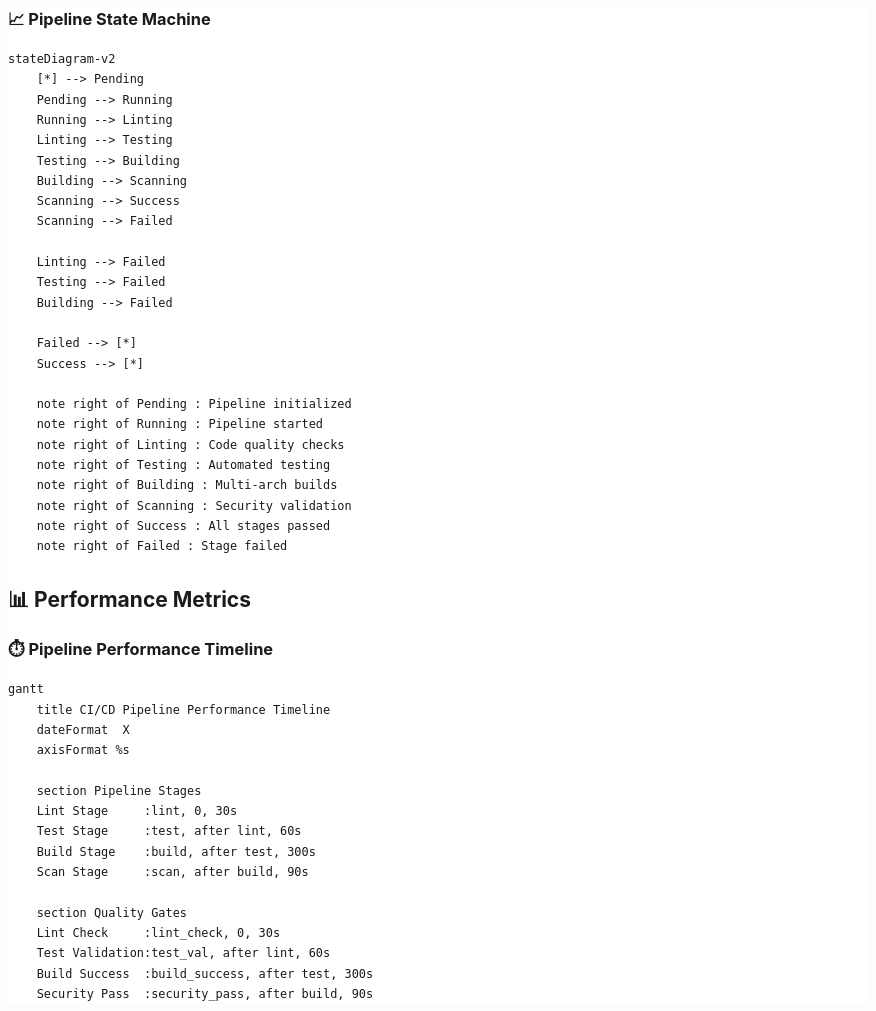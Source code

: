 ### 📈 Pipeline State Machine
```mermaid
stateDiagram-v2
    [*] --> Pending
    Pending --> Running
    Running --> Linting
    Linting --> Testing
    Testing --> Building
    Building --> Scanning
    Scanning --> Success
    Scanning --> Failed
    
    Linting --> Failed
    Testing --> Failed
    Building --> Failed
    
    Failed --> [*]
    Success --> [*]
    
    note right of Pending : Pipeline initialized
    note right of Running : Pipeline started
    note right of Linting : Code quality checks
    note right of Testing : Automated testing
    note right of Building : Multi-arch builds
    note right of Scanning : Security validation
    note right of Success : All stages passed
    note right of Failed : Stage failed
```

## 📊 Performance Metrics

### ⏱️ Pipeline Performance Timeline
```mermaid
gantt
    title CI/CD Pipeline Performance Timeline
    dateFormat  X
    axisFormat %s
    
    section Pipeline Stages
    Lint Stage     :lint, 0, 30s
    Test Stage     :test, after lint, 60s
    Build Stage    :build, after test, 300s
    Scan Stage     :scan, after build, 90s
    
    section Quality Gates
    Lint Check     :lint_check, 0, 30s
    Test Validation:test_val, after lint, 60s
    Build Success  :build_success, after test, 300s
    Security Pass  :security_pass, after build, 90s
```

···

## Problem details
The lines to copy are those above that contain the string "Scanning".

## Solution to this task
    Building --> Scanning
    Scanning --> Success
    Scanning --> Failed
    note right of Scanning : Security validation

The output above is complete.